Jean-Pierre Lacroix, le chef des opérations de maintien de la paix à l’ONU se rend ce week-end en Centrafrique pour soutenir les efforts de la Minusca.
© AFP/Mario Tama

Le regain de violence en Centrafrique et la mort de trois casques bleus depuis dimanche 23 juillet préoccupent au plus haut point les autorités onusiennes. Après le Secrétaire général Antonio Guterres, qui dans un communiqué mercredi dernier s’inquiétait d’un possible déraillement du processus de stabilisation du pays, c’est au tour de Jean-Pierre Lacroix, le chef des opérations de maintien de la paix, d’en appeler aux autorités politiques centrafricaines. Il a annoncé se rendre ce week-end en Centrafrique pour soutenir les efforts de la Minusca.

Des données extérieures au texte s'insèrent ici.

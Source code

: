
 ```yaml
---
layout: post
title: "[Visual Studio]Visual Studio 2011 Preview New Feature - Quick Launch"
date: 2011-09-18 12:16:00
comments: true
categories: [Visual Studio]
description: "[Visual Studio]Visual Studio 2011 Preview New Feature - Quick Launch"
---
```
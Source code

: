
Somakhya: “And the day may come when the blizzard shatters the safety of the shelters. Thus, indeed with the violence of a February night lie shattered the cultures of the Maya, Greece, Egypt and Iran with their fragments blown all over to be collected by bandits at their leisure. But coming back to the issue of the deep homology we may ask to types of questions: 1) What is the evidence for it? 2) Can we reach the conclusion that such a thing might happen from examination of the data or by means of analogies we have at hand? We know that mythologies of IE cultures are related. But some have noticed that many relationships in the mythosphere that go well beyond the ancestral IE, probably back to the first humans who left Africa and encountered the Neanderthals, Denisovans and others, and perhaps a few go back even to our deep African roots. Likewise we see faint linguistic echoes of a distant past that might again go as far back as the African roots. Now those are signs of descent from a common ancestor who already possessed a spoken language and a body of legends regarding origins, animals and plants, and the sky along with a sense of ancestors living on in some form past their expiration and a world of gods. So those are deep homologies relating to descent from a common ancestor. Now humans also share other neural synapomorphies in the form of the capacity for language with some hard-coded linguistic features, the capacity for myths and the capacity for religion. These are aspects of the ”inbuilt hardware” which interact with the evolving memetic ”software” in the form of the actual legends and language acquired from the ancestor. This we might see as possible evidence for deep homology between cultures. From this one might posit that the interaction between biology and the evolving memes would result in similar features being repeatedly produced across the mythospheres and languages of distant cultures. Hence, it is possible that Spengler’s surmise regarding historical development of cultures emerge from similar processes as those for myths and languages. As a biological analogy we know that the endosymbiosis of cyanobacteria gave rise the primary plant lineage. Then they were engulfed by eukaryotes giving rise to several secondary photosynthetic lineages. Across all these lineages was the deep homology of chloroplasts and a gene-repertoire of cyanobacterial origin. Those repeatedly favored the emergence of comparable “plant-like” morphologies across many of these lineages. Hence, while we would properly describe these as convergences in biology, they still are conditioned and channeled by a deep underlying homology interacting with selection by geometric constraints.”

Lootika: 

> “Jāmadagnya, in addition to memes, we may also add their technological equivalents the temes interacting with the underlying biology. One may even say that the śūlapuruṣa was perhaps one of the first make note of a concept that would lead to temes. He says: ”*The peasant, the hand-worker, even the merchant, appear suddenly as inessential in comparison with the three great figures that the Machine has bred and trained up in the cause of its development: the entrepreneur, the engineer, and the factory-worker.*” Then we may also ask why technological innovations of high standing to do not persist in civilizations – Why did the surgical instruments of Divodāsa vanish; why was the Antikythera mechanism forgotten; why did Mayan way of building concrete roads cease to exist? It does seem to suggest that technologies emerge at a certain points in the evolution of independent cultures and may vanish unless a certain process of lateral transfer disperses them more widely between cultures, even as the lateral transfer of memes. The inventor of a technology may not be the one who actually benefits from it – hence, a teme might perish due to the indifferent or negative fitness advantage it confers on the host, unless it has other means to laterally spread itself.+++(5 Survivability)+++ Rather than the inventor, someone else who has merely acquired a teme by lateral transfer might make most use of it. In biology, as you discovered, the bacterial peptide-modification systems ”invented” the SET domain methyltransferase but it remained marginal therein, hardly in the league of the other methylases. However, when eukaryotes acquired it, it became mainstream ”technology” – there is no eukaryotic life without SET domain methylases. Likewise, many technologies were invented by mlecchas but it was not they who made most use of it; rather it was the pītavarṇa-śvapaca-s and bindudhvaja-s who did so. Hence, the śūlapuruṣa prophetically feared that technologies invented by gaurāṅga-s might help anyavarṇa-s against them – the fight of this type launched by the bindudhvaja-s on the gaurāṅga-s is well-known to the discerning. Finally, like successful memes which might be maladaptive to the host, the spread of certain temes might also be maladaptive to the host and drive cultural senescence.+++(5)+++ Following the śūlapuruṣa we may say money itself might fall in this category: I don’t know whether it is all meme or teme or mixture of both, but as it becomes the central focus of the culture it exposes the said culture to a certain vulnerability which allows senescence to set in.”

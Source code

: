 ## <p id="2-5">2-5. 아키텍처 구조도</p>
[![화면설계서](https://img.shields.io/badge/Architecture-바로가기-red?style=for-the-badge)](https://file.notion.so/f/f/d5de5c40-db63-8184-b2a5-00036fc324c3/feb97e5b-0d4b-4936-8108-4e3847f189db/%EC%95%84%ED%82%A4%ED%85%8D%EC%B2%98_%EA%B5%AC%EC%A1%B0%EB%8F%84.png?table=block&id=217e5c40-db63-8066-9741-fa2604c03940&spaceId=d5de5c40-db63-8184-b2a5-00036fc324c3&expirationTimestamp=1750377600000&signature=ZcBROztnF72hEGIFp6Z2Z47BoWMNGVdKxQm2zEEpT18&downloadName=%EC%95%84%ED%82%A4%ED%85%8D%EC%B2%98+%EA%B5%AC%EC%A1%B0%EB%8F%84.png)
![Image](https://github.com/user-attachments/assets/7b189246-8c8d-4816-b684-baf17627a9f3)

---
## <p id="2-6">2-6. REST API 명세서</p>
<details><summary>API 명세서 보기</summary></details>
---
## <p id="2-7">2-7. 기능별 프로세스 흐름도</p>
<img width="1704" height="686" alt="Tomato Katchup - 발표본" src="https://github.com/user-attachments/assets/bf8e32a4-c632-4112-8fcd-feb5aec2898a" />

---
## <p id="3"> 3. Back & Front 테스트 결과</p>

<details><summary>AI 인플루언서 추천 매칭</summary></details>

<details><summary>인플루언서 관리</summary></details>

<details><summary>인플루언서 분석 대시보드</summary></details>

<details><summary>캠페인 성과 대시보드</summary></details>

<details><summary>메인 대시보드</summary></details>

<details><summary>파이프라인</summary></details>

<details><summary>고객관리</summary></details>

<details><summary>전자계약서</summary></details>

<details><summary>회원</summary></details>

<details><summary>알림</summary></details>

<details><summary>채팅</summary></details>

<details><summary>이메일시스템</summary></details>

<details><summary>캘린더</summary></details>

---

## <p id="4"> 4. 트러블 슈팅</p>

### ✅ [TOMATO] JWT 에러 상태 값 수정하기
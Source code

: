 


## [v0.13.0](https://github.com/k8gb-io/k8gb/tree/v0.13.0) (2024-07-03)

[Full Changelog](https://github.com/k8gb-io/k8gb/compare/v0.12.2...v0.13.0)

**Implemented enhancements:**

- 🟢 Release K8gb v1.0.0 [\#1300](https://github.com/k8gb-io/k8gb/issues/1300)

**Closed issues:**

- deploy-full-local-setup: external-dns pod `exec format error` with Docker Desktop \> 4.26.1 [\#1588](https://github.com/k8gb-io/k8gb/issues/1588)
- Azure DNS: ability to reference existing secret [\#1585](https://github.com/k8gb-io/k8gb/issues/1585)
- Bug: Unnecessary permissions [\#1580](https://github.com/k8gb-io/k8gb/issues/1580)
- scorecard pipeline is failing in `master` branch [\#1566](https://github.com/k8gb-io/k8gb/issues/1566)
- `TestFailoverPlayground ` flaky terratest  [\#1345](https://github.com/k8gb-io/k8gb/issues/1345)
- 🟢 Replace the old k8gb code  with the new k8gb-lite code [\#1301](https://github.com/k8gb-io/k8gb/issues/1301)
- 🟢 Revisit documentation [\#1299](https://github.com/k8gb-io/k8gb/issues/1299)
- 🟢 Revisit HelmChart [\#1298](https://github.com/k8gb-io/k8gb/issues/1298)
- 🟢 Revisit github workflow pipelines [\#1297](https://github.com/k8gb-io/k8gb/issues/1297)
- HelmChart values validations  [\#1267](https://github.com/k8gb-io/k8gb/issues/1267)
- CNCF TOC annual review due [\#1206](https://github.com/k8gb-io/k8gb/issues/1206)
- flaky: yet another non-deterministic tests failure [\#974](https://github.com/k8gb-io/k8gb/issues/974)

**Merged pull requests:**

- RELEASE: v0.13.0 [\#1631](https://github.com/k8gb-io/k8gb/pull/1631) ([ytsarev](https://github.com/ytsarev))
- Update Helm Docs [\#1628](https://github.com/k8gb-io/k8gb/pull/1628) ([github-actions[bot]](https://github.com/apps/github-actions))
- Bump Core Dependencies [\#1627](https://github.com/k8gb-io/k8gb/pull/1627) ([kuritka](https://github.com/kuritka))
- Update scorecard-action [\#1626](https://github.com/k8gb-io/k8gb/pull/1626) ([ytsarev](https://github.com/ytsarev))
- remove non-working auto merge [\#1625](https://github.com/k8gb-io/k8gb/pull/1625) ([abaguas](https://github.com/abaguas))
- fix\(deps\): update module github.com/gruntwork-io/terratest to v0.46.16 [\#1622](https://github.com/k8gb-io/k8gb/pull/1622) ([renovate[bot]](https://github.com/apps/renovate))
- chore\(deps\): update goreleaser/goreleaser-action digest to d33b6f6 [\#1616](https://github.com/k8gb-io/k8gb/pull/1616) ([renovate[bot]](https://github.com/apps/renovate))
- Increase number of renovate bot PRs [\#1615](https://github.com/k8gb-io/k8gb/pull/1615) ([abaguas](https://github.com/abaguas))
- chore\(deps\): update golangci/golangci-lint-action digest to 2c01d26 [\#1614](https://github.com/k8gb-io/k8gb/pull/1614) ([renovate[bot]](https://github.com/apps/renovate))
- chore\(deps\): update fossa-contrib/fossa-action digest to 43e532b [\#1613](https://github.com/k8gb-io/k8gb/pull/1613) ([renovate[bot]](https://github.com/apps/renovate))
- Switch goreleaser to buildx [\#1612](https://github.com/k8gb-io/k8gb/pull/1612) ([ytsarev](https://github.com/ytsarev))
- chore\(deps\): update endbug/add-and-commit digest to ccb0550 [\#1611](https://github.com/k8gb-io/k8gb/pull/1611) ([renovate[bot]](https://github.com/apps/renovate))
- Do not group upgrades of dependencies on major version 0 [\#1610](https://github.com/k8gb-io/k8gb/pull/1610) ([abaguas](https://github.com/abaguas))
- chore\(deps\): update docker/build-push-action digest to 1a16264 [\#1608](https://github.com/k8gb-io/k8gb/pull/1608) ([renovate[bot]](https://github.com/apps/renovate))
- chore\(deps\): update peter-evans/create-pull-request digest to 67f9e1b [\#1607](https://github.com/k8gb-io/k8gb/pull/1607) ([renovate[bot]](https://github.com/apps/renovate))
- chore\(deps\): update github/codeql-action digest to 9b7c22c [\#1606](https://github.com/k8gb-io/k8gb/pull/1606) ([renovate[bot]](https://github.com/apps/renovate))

Avec notre correspondante à New York,  Marie Bourreau

Les violences répétées contre les civils et les casques bleus risquent de marquer un point de basculement qu’il faut éviter à tout prix, écrit Jean-Pierre Lacroix dans un communiqué qui fait suite à son audition vendredi et à huis clos par le Conseil de sécurité.

Les diplomates ne cachent plus leur crainte de voir la Centrafrique retomber dans les violences ethniques qui ont ensanglanté le pays en 2013.

Le chef des opérations de maintien de la paix a donc annoncé un redéploiement rapide de casques bleus à Bangassou deux militaires marocains ont trouvé la mort dimanche dernier. Ils ont été pris à partie par des groupes d’auto-défense alors qu’ils sécurisaient un point d’accès à l’eau pour 2 000 civils déplacés par les combats.

L’ONU souligne aussi son inquiétude pour la ville de Zemio, à 290 kms à l’est de Bangassou, où les clashes entre communauté musulmane et éléments anti-Balaka se multiplient ainsi que pour la ville de Bria au Nord. Le départ des troupes ougandaises et américaines dans l’Est a conduit à un vide sécuritaire et à l’émergence de ces groupes d’auto-défense, note aussi Jean-Pierre Lacroix.

La solution reste néanmoins politique, souligne-t-il dans un appel aux autorités de Bangui, menaçant de sanctions ceux qui feraient dérailler le processus de paix.